## RECORDS TO PROCESS
------------------------------------------------

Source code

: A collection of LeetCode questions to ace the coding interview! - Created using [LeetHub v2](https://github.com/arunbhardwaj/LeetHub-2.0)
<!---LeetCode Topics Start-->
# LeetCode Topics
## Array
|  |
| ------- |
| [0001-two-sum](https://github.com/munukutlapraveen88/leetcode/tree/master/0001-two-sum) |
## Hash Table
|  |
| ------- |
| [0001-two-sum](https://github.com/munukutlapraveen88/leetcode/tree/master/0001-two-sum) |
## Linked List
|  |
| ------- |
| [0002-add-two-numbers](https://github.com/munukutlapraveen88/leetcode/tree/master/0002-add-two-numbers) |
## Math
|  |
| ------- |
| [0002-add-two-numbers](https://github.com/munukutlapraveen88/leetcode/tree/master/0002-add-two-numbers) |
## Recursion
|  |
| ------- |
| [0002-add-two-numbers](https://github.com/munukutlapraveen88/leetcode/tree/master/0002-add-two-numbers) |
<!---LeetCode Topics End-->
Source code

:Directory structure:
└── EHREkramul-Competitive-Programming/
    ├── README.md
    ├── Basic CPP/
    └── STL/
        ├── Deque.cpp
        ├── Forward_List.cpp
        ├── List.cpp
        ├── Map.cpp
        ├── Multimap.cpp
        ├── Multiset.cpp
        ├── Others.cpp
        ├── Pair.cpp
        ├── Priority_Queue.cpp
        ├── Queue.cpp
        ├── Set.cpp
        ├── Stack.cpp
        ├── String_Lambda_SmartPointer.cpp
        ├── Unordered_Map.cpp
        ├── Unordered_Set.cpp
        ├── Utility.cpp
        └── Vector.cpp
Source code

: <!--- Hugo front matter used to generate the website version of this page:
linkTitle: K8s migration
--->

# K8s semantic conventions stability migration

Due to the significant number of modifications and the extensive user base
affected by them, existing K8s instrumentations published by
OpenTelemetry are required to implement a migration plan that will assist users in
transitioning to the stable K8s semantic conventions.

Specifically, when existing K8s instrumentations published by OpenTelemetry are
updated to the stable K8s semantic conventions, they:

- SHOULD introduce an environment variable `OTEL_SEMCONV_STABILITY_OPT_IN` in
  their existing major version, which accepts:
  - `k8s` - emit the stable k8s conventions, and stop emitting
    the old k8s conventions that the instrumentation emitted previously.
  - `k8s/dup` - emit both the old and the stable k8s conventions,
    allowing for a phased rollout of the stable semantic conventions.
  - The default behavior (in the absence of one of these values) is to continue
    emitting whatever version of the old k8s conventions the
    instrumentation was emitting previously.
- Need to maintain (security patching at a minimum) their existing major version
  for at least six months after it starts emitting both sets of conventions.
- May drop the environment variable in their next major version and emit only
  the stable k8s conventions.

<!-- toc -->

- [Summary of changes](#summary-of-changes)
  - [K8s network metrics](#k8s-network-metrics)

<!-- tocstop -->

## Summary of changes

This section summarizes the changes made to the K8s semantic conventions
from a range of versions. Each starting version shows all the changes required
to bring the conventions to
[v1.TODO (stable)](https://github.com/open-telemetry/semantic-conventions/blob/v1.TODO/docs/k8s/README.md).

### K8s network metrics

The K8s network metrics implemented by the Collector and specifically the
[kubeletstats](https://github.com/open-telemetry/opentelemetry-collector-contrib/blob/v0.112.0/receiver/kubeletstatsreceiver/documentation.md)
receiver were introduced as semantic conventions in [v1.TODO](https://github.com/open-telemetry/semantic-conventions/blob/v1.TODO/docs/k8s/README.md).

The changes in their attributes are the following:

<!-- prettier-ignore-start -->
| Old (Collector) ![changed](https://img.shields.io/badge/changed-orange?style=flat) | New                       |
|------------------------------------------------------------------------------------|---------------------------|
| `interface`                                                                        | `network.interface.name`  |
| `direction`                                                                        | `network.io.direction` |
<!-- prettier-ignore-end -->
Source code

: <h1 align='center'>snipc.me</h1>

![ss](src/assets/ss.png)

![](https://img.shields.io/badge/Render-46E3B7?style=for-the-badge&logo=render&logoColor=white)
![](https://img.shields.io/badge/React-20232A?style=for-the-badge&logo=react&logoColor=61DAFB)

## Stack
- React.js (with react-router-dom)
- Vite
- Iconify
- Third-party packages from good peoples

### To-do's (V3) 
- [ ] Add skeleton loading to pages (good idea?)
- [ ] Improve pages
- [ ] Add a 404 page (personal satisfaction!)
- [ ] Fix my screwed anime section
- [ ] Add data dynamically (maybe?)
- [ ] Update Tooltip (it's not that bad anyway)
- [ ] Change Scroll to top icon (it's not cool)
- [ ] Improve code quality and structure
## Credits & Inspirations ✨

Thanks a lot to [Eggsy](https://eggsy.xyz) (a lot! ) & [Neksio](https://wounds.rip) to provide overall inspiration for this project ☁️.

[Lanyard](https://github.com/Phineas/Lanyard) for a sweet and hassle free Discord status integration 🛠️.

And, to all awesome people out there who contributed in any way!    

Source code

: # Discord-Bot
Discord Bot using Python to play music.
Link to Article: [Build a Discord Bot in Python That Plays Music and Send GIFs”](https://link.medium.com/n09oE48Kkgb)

------------------------------------------------

## EXERCISE DESCRIPTION
An exact transcription of the data above is required.

## ANSWER TO THIS TASK
Source code

: A collection of LeetCode questions to ace the coding interview! - Created using [LeetHub v2](https://github.com/arunbhardwaj/LeetHub-2.0)
<!---LeetCode Topics Start-->
# LeetCode Topics
## Array
|  |
| ------- |
| [0001-two-sum](https://github.com/munukutlapraveen88/leetcode/tree/master/0001-two-sum) |
## Hash Table
|  |
| ------- |
| [0001-two-sum](https://github.com/munukutlapraveen88/leetcode/tree/master/0001-two-sum) |
## Linked List
|  |
| ------- |
| [0002-add-two-numbers](https://github.com/munukutlapraveen88/leetcode/tree/master/0002-add-two-numbers) |
## Math
|  |
| ------- |
| [0002-add-two-numbers](https://github.com/munukutlapraveen88/leetcode/tree/master/0002-add-two-numbers) |
## Recursion
|  |
| ------- |
| [0002-add-two-numbers](https://github.com/munukutlapraveen88/leetcode/tree/master/0002-add-two-numbers) |
<!---LeetCode Topics End-->
Source code

:Directory structure:
└── EHREkramul-Competitive-Programming/
    ├── README.md
    ├── Basic CPP/
    └── STL/
        ├── Deque.cpp
        ├── Forward_List.cpp
        ├── List.cpp
        ├── Map.cpp
        ├── Multimap.cpp
        ├── Multiset.cpp
        ├── Others.cpp
        ├── Pair.cpp
        ├── Priority_Queue.cpp
        ├── Queue.cpp
        ├── Set.cpp
        ├── Stack.cpp
        ├── String_Lambda_SmartPointer.cpp
        ├── Unordered_Map.cpp
        ├── Unordered_Set.cpp
        ├── Utility.cpp
        └── Vector.cpp
Source code

: <!--- Hugo front matter used to generate the website version of this page:
linkTitle: K8s migration
--->

# K8s semantic conventions stability migration

Due to the significant number of modifications and the extensive user base
affected by them, existing K8s instrumentations published by
OpenTelemetry are required to implement a migration plan that will assist users in
transitioning to the stable K8s semantic conventions.

Specifically, when existing K8s instrumentations published by OpenTelemetry are
updated to the stable K8s semantic conventions, they:

- SHOULD introduce an environment variable `OTEL_SEMCONV_STABILITY_OPT_IN` in
  their existing major version, which accepts:
  - `k8s` - emit the stable k8s conventions, and stop emitting
    the old k8s conventions that the instrumentation emitted previously.
  - `k8s/dup` - emit both the old and the stable k8s conventions,
    allowing for a phased rollout of the stable semantic conventions.
  - The default behavior (in the absence of one of these values) is to continue
    emitting whatever version of the old k8s conventions the
    instrumentation was emitting previously.
- Need to maintain (security patching at a minimum) their existing major version
  for at least six months after it starts emitting both sets of conventions.
- May drop the environment variable in their next major version and emit only
  the stable k8s conventions.

<!-- toc -->

- [Summary of changes](#summary-of-changes)
  - [K8s network metrics](#k8s-network-metrics)

<!-- tocstop -->

## Summary of changes

This section summarizes the changes made to the K8s semantic conventions
from a range of versions. Each starting version shows all the changes required
to bring the conventions to
[v1.TODO (stable)](https://github.com/open-telemetry/semantic-conventions/blob/v1.TODO/docs/k8s/README.md).

### K8s network metrics

The K8s network metrics implemented by the Collector and specifically the
[kubeletstats](https://github.com/open-telemetry/opentelemetry-collector-contrib/blob/v0.112.0/receiver/kubeletstatsreceiver/documentation.md)
receiver were introduced as semantic conventions in [v1.TODO](https://github.com/open-telemetry/semantic-conventions/blob/v1.TODO/docs/k8s/README.md).

The changes in their attributes are the following:

<!-- prettier-ignore-start -->
| Old (Collector) ![changed](https://img.shields.io/badge/changed-orange?style=flat) | New                       |
|------------------------------------------------------------------------------------|---------------------------|
| `interface`                                                                        | `network.interface.name`  |
| `direction`                                                                        | `network.io.direction` |
<!-- prettier-ignore-end -->
Source code

: <h1 align='center'>snipc.me</h1>

![ss](src/assets/ss.png)

![](https://img.shields.io/badge/Render-46E3B7?style=for-the-badge&logo=render&logoColor=white)
![](https://img.shields.io/badge/React-20232A?style=for-the-badge&logo=react&logoColor=61DAFB)

## Stack
- React.js (with react-router-dom)
- Vite
- Iconify
- Third-party packages from good peoples

### To-do's (V3) 
- [ ] Add skeleton loading to pages (good idea?)
- [ ] Improve pages
- [ ] Add a 404 page (personal satisfaction!)
- [ ] Fix my screwed anime section
- [ ] Add data dynamically (maybe?)
- [ ] Update Tooltip (it's not that bad anyway)
- [ ] Change Scroll to top icon (it's not cool)
- [ ] Improve code quality and structure
## Credits & Inspirations ✨

Thanks a lot to [Eggsy](https://eggsy.xyz) (a lot! ) & [Neksio](https://wounds.rip) to provide overall inspiration for this project ☁️.

[Lanyard](https://github.com/Phineas/Lanyard) for a sweet and hassle free Discord status integration 🛠️.

And, to all awesome people out there who contributed in any way!    

Source code

: # Discord-Bot
Discord Bot using Python to play music.
Link to Article: [Build a Discord Bot in Python That Plays Music and Send GIFs”](https://link.medium.com/n09oE48Kkgb)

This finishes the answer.